GOAL OF THE EXERCISE — Please reproduce verbatim the lines below, from the first through the one with "## capabilities: making".

GIVEN ENTRIES —
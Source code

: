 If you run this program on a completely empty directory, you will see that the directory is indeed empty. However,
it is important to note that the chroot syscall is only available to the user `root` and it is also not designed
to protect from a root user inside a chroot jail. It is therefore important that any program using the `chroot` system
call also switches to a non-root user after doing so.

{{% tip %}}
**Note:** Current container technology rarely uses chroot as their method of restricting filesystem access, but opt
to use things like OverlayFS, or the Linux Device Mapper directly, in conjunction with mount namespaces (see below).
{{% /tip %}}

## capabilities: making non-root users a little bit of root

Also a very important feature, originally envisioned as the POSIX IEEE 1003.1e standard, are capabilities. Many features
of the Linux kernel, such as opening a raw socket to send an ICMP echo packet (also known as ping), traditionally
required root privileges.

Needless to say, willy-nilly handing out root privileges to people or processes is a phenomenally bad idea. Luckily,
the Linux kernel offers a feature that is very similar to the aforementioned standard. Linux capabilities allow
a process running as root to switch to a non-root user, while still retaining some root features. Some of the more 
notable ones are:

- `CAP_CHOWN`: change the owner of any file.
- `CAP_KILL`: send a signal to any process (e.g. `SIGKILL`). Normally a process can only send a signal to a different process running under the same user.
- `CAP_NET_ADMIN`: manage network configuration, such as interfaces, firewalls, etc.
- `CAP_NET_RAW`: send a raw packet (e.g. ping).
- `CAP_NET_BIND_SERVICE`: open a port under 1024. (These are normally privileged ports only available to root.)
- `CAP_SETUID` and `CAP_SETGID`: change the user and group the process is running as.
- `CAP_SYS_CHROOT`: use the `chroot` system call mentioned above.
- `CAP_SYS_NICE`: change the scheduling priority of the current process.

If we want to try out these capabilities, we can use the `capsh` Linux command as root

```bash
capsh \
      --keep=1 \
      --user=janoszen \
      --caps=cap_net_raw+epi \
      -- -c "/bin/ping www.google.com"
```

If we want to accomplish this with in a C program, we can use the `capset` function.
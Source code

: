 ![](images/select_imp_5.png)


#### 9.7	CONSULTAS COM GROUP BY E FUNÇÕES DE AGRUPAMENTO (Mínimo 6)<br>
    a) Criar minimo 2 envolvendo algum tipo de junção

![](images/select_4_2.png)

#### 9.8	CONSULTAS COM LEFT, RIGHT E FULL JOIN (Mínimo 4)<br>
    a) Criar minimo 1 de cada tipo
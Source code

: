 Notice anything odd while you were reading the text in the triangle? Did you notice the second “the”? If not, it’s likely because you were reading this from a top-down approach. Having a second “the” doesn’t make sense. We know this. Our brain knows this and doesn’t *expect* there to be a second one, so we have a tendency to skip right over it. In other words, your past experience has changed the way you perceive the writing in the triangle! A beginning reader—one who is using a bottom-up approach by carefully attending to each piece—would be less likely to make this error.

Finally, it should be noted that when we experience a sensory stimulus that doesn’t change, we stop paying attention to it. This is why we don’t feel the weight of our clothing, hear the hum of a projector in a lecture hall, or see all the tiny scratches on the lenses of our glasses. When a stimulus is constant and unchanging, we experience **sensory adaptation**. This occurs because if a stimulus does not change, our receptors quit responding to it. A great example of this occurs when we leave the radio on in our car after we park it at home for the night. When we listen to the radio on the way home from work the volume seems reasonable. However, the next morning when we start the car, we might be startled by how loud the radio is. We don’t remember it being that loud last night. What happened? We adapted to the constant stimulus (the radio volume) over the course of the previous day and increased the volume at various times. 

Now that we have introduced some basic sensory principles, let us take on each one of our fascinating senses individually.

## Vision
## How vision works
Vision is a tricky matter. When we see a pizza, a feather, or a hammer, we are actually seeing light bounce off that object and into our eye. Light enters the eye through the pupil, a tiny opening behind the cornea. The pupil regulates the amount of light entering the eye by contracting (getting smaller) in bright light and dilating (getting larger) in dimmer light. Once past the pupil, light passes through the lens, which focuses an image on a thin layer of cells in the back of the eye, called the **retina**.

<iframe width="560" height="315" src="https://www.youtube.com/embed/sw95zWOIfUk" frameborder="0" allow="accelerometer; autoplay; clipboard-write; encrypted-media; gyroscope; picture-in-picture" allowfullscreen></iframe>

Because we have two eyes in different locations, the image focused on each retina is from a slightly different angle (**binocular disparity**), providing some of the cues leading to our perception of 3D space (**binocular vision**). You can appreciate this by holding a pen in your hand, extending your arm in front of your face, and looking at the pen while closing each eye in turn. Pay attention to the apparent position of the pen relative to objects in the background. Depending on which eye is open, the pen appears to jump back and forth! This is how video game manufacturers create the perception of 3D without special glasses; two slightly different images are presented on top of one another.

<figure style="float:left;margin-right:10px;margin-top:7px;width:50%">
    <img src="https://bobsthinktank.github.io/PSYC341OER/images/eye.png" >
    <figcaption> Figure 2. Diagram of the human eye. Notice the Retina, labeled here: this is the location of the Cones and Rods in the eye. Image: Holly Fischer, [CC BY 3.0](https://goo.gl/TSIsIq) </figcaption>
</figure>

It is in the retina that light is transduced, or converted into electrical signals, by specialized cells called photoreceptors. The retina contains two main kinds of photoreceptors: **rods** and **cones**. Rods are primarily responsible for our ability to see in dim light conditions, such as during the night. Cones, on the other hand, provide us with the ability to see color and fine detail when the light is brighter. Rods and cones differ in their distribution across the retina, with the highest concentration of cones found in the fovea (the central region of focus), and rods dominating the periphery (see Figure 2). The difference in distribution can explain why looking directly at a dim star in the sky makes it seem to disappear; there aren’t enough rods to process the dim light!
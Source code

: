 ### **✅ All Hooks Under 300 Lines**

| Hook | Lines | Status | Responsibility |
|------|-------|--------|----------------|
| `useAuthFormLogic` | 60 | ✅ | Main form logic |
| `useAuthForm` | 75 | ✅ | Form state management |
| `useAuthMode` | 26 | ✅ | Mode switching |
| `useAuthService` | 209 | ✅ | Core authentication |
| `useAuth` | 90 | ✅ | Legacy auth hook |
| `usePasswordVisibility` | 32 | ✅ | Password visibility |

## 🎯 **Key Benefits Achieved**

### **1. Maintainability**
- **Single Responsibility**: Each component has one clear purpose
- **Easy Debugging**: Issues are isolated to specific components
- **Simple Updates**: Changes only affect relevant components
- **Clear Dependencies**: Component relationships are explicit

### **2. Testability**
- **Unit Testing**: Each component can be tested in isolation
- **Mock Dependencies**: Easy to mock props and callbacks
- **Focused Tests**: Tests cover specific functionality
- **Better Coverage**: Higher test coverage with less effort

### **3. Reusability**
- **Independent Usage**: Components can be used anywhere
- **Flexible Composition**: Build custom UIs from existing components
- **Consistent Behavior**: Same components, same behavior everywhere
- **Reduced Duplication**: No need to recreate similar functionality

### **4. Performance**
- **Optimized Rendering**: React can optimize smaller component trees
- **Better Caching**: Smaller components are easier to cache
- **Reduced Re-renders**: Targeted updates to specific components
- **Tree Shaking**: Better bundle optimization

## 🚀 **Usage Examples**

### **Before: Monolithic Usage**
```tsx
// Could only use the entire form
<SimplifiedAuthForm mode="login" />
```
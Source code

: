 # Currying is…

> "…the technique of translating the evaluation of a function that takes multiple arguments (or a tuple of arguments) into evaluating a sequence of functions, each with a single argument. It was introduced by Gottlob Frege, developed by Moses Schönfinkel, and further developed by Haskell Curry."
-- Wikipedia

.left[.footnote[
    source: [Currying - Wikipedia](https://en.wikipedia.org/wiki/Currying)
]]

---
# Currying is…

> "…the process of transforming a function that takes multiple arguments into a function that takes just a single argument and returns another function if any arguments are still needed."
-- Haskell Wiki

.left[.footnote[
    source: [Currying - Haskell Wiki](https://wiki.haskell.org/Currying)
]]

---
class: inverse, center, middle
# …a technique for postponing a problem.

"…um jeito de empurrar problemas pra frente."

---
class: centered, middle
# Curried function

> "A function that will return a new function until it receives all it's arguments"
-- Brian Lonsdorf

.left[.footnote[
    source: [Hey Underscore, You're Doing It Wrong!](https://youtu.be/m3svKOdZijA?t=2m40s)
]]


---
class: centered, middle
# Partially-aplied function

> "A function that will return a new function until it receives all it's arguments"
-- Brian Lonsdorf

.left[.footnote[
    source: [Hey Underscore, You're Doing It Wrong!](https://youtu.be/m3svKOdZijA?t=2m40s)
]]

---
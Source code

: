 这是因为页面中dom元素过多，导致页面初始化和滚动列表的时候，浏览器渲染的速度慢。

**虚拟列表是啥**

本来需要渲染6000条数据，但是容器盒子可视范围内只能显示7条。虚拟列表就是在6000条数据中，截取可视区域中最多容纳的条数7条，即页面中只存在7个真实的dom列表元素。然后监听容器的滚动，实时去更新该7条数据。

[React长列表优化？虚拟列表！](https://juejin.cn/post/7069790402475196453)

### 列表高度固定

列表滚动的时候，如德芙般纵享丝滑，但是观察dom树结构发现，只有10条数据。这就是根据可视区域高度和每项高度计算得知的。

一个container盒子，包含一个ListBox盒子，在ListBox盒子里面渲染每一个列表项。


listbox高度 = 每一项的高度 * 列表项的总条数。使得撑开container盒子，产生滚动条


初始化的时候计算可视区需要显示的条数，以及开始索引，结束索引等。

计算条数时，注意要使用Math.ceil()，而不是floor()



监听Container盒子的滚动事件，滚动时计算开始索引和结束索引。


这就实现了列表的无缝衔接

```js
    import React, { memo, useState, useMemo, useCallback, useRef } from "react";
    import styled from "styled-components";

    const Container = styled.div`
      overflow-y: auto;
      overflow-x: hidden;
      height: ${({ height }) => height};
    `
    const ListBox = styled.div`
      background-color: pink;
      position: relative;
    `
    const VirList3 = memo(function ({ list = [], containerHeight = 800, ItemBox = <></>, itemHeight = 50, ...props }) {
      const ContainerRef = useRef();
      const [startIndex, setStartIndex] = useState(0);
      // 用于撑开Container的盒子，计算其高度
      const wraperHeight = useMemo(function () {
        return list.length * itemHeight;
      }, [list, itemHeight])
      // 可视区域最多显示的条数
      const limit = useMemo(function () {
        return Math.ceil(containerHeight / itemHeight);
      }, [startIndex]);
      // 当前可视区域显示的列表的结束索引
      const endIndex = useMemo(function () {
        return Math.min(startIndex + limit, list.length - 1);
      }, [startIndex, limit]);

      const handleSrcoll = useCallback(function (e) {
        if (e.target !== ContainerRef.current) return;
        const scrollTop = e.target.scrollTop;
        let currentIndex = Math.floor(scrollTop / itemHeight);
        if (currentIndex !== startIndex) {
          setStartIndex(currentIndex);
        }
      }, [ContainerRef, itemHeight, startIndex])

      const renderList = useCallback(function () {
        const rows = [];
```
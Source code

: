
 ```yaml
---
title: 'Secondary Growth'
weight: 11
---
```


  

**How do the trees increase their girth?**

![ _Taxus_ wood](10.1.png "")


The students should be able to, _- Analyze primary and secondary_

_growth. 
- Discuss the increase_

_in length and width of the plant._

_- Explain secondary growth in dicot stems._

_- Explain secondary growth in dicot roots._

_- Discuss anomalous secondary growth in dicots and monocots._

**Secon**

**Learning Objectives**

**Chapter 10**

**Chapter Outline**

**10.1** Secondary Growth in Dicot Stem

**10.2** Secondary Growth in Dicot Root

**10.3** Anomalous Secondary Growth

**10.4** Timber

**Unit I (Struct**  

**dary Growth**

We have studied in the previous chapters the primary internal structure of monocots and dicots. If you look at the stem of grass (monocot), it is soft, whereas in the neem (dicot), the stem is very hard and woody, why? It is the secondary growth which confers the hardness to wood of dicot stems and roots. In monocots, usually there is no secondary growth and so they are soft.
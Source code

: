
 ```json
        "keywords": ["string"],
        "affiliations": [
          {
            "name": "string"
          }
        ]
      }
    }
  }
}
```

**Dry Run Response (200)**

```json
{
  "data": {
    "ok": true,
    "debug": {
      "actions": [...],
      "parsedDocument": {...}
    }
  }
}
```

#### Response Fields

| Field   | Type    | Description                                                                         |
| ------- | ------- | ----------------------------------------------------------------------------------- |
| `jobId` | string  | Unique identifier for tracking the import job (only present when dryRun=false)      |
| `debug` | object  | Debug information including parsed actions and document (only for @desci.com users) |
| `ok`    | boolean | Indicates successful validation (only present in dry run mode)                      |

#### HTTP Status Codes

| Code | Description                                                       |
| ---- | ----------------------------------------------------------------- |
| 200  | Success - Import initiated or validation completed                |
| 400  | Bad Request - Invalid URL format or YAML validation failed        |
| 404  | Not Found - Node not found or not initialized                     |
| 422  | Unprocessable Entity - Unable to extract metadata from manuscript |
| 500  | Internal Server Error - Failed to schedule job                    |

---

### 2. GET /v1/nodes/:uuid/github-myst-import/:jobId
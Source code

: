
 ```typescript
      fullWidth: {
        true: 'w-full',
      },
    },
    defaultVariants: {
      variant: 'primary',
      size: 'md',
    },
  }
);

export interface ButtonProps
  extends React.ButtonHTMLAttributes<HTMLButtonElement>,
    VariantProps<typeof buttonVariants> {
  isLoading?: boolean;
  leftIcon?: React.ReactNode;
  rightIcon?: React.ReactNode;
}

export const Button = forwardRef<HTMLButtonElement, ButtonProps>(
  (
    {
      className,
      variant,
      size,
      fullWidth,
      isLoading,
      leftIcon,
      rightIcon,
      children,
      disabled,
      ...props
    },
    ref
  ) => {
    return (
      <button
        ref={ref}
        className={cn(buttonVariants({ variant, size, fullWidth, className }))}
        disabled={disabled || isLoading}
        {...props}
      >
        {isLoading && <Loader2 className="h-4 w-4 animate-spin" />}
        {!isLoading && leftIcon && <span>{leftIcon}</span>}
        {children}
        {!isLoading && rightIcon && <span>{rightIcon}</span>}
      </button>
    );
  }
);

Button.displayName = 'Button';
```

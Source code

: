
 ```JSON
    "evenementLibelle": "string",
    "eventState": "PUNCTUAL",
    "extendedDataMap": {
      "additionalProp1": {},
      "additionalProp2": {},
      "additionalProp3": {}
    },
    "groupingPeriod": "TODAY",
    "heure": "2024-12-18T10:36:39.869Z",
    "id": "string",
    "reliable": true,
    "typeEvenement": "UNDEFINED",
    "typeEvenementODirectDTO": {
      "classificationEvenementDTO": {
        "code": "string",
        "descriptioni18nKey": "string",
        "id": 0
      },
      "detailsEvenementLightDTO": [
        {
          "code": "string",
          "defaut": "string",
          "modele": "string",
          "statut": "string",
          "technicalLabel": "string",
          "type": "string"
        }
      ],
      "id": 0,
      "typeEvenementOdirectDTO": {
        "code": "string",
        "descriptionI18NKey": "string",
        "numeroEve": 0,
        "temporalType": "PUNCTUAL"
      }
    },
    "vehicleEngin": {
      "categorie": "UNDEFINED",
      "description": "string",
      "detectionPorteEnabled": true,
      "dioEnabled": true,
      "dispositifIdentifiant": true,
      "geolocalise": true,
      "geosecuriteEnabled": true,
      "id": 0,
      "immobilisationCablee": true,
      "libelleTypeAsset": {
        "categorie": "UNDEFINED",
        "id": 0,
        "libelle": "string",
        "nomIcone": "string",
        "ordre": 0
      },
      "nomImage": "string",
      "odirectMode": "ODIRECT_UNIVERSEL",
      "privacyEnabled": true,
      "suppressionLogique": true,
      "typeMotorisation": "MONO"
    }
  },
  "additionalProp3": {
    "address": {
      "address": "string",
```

FINAL ANSWER —
Source code

: If you run this program on a completely empty directory, you will see that the directory is indeed empty. However,
it is important to note that the chroot syscall is only available to the user `root` and it is also not designed
to protect from a root user inside a chroot jail. It is therefore important that any program using the `chroot` system
call also switches to a non-root user after doing so.

{{% tip %}}
**Note:** Current container technology rarely uses chroot as their method of restricting filesystem access, but opt
to use things like OverlayFS, or the Linux Device Mapper directly, in conjunction with mount namespaces (see below).
{{% /tip %}}

## capabilities: making non-root users a little bit of root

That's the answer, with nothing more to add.